A client with a history of heart failure has bilateral +4 edema of her right ankle that extends up to midcalf. She is sitting out of bed and has her legs in a dependent position. Which of the following goals is the priority?
- A. Decrease venous congestion
- B. Maintain normal respirations
- C. Maintain body temperature
- D. Prevent injury to lower extremities
Correct Answer: A
Rationale: Bilateral edema in heart failure results from increased venous pressure and congestion due to impaired cardiac output. The priority goal is to decrease venous congestion (e.g., by elevating legs or using compression) to reduce edema and improve circulation. Respirations, temperature, and injury prevention are secondary in this context.
A client receiving vent-assisted mode ventilation begins to experience cluster breathing after recent intracranial occipital bleeding. The nurse should:
- A. Count the rate to be sure that ventilations are deep enough to be sufficient.
- B. Notify the physician of the client's breathing pattern.
- C. Increase the rate of ventilations.
- D. Increase the tidal volume on the ventilator.
Correct Answer: B
Rationale: Cluster breathing, a sign of neurological deterioration, requires immediate physician notification for evaluation and possible intervention. Adjusting ventilator settings without medical orders is inappropriate, and simply counting the rate does not address the underlying issue.
The client with glaucoma is scheduled for a hip replacement. Which of the following orders would require clarification before the nurse carries it out?
- A. Administer morphine sulfate.
- B. Administer atropine sulfate.
- C. Teach deep-breathing exercises.
- D. Teach leg lifts and muscle-setting exercises.
Correct Answer: B
Rationale: Atropine sulfate can increase intraocular pressure, which is contraindicated in glaucoma. The nurse should clarify this order to ensure it is safe for the client.
When beginning I.V. erythropoietin (Epogen, Procrit) therapy, the nurse should do which of the following? Select all that apply.
- A. Checking the hemoglobin levels before administering subsequent doses.
- B. Shaking the vial thoroughly to mix the concentrated white, milky solution.
- C. Keeping the multidose vial refrigerated between scheduled twice-a-day doses.

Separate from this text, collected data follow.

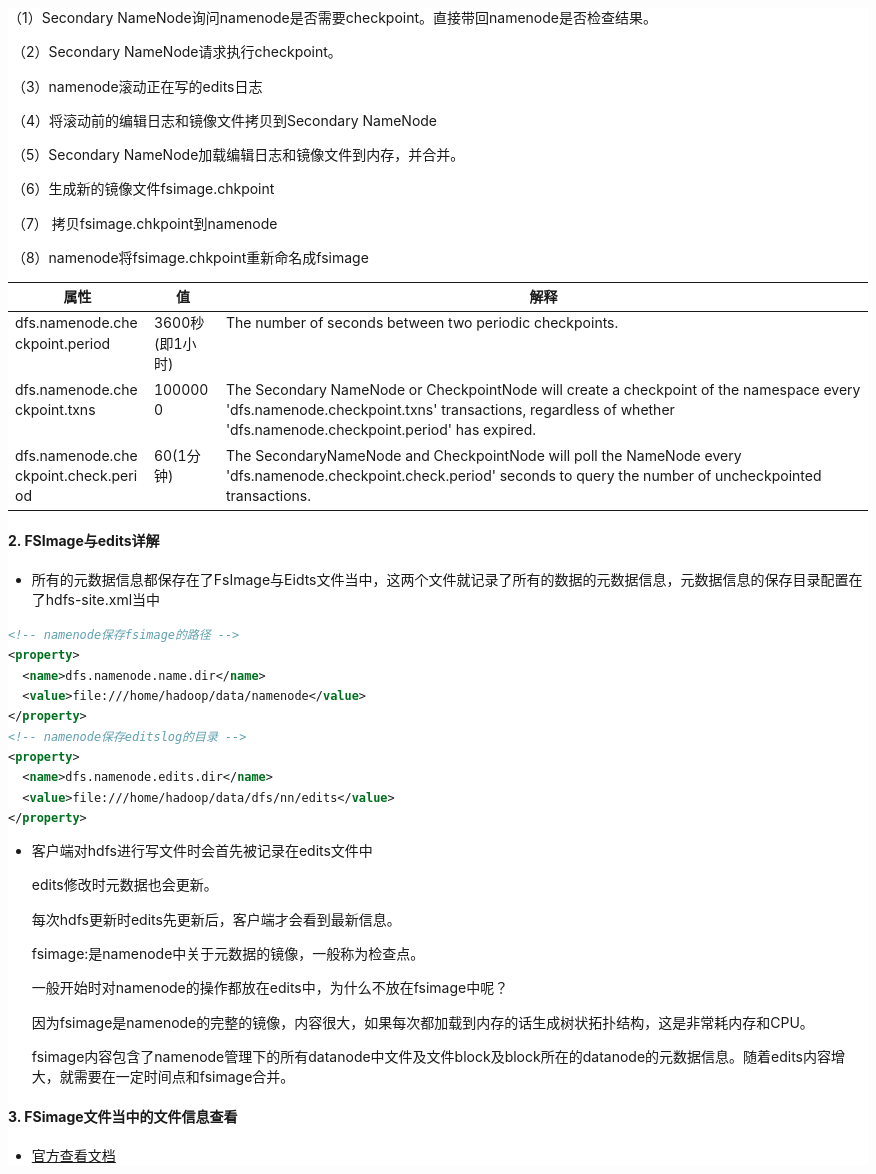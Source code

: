    （1）Secondary NameNode询问namenode是否需要checkpoint。直接带回namenode是否检查结果。

​       （2）Secondary NameNode请求执行checkpoint。

​       （3）namenode滚动正在写的edits日志

​       （4）将滚动前的编辑日志和镜像文件拷贝到Secondary NameNode

​       （5）Secondary NameNode加载编辑日志和镜像文件到内存，并合并。

​       （6）生成新的镜像文件fsimage.chkpoint

​       （7） 拷贝fsimage.chkpoint到namenode

​       （8）namenode将fsimage.chkpoint重新命名成fsimage

| 属性                                 | 值              | 解释                                                         |
| ------------------------------------ | --------------- | ------------------------------------------------------------ |
| dfs.namenode.checkpoint.period       | 3600秒(即1小时) | The number of seconds between two periodic checkpoints.      |
| dfs.namenode.checkpoint.txns         | 1000000         | The Secondary NameNode or CheckpointNode will create a checkpoint of the namespace every 'dfs.namenode.checkpoint.txns' transactions, regardless of whether 'dfs.namenode.checkpoint.period' has expired. |
| dfs.namenode.checkpoint.check.period | 60(1分钟)       | The SecondaryNameNode and CheckpointNode will poll the NameNode every 'dfs.namenode.checkpoint.check.period' seconds to query the number of uncheckpointed transactions. |

#### 2. FSImage与edits详解

- 所有的元数据信息都保存在了FsImage与Eidts文件当中，这两个文件就记录了所有的数据的元数据信息，元数据信息的保存目录配置在了hdfs-site.xml当中

```xml
<!-- namenode保存fsimage的路径 -->
<property>
  <name>dfs.namenode.name.dir</name>
  <value>file:///home/hadoop/data/namenode</value>
</property>
<!-- namenode保存editslog的目录 -->
<property>
  <name>dfs.namenode.edits.dir</name>
  <value>file:///home/hadoop/data/dfs/nn/edits</value>
</property>
```

- 客户端对hdfs进行写文件时会首先被记录在edits文件中

  edits修改时元数据也会更新。

  每次hdfs更新时edits先更新后，客户端才会看到最新信息。

  fsimage:是namenode中关于元数据的镜像，一般称为检查点。

  一般开始时对namenode的操作都放在edits中，为什么不放在fsimage中呢？

  因为fsimage是namenode的完整的镜像，内容很大，如果每次都加载到内存的话生成树状拓扑结构，这是非常耗内存和CPU。

  fsimage内容包含了namenode管理下的所有datanode中文件及文件block及block所在的datanode的元数据信息。随着edits内容增大，就需要在一定时间点和fsimage合并。

#### 3. FSimage文件当中的文件信息查看

- [官方查看文档](https://hadoop.apache.org/docs/r3.1.4/hadoop-project-dist/hadoop-hdfs/HdfsImageViewer.html)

- D. Administering the medication through the I.V. line without other medications.
- E. Adjusting the initial doses according to the client's changes in blood pressure.
- F. Educating the client to avoid driving and performing hazardous activity during the initial treatment.
Correct Answer: A,C,D,F
Rationale: For IV erythropoietin therapy, the nurse should check hemoglobin levels to monitor response and prevent overcorrection, keep multidose vials refrigerated to maintain stability, administer without mixing with other medications to avoid interactions, and educate about avoiding hazardous activities due to potential side effects like dizziness. Shaking the vial can denature the protein, and dose adjustments are typically based on hematologic response, not blood pressure.